Das klingt nach einem interessanten Konzept. In meiner Kindheit hab ich den Münchausenkram verschlungen :)

Ist das Spiel noch zu kaufen oder schon OOP? Gibt es das auch übersetzt? Ich hab nämlich noch nie davon gehört.
 
6,50EUR also... Da kann man sich auch nen Fehlkauf leisten, denk ich. Ich werd's mir gelegentlich anschaffen.
 
Skyrock schrieb:
Ist das Spiel noch zu kaufen oder schon OOP? Gibt es das auch übersetzt? Ich hab nämlich noch nie davon gehört.

Das Original ist out of print (wie die ganze New Style Reihe :(), aber eventuell noch erhältlich (wie das mit out of print Nischenprodukten eben so ist), die deutsche Version sollte noch problemloser zu bekommen sein.

mfG
bvh
 
Hehe, wer ich mir wohl auch mal ansehen/zulegen. Klingt spassig, wenn auch wahrscheinlich eher für eine kleines Zwischenspiel geeignet.
 
So, nach langer Zeit hatten wir gestern den ersten Spieleabend mit Münchhausen.
Erste Eindrücke:
Das Spiel ist nichts für einen ganzen Abend. Die Stimmung muss schon vorher locker und aufgeheitert sein, schön sind Spielchen wie Prominentenraten, Monstermaler oder Wohin gehst du?, dann spielt man 3-4 Runden Münchhausen, danach aber auch wieder mal was anderes. Trotzdem macht es einen Riesenspaß, wir haben stellenweise echt Tränen gelacht als Lord Fridolin aus Kopenhagen erläuterte, wie er auf der Reise zum Russischen Zarenhof von polnischen Spargelkanonieren beschossen wurde und seinen treuen Reit-Emu verlor.
Das Geschichtenimprovisieren, das beim Lesen des Buches ziemlich schwierig anmutet, ist viel einfacher als gedacht.
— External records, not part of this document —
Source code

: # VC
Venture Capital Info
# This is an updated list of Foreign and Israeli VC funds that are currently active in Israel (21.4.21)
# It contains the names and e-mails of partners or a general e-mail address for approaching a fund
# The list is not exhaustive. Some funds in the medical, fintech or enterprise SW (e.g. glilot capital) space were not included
Alkohol ist da aber ein wichtiger Faktor; pheeere, der fahren musste, war glaube ich nicht so begeistert ^^
Die harten Sachen sollte man dafür aber nicht rausholen, ein paar Flaschen Wein reichen. Mit Bier kann ich mir das Spiel nicht vorstellen.
Knabberzeug ist auch wichtig, Salzgebäck, Brezeln, Käsespießchen hatten wir.

Man sollte mMn für eine Münchhausenrunde mindestens 5 Spieler haben, mit weinger Leuten macht es glaube ich nicht so viel Spaß. Das müssen aber nicht unbedingt Rollenspieler sein; pheeere und ich waren gestern die einzigen, die regelmäßig Rollenspiele spielen, alle anderen hatten überhaupt keine Erfahrung damit.

Fazit: Tolles Spiel für nen Spieleabend mit Wein und Knabbereien, aber nichts abendfüllendes.
 
AW: Re: Die unfasslichen Abenteuer des Freiherren von Münchhausen

*buddel*

Zornhau schrieb:
Das ist vielleicht ein nettes "Erzähl"-Spiel. Aber es ist KEIN ROLLENSPIEL.
Die Brücke vom Erzählspiel zum Rollenspiel wird tatsächlich recht oberflächlich geschlagen. Aber nichts desto trotz gibt es eine rudimentäre Charaktererschaffung, eine Kampfregelung und die Rolle eines Adeligen des 18. Jahhunderts zu verkörpern, der von seinen Abenteuern in Münchhausen-Manier erzählt.

Grundsätzlich trifft neben Erzählspiel also durchaus auch die Definition des Rollenspiels (und die eines Trinkspiels) zu. :)
 
AW: Re: Die unfasslichen Abenteuer des Freiherren von Münchhausen

Zornhau schrieb:
Das ist vielleicht ein nettes "Erzähl"-Spiel. Aber es ist KEIN ROLLENSPIEL.

Natürlich ist es ein Rollenspiel. Man spielt die Rolle von Adeligen, die ein Erzählspiel spielen.
In sofern ist es sogar ein Rollenspiel und ein Erzählspiel. Wobei der Schwerpunkt klar auf Erzählspiel liegt.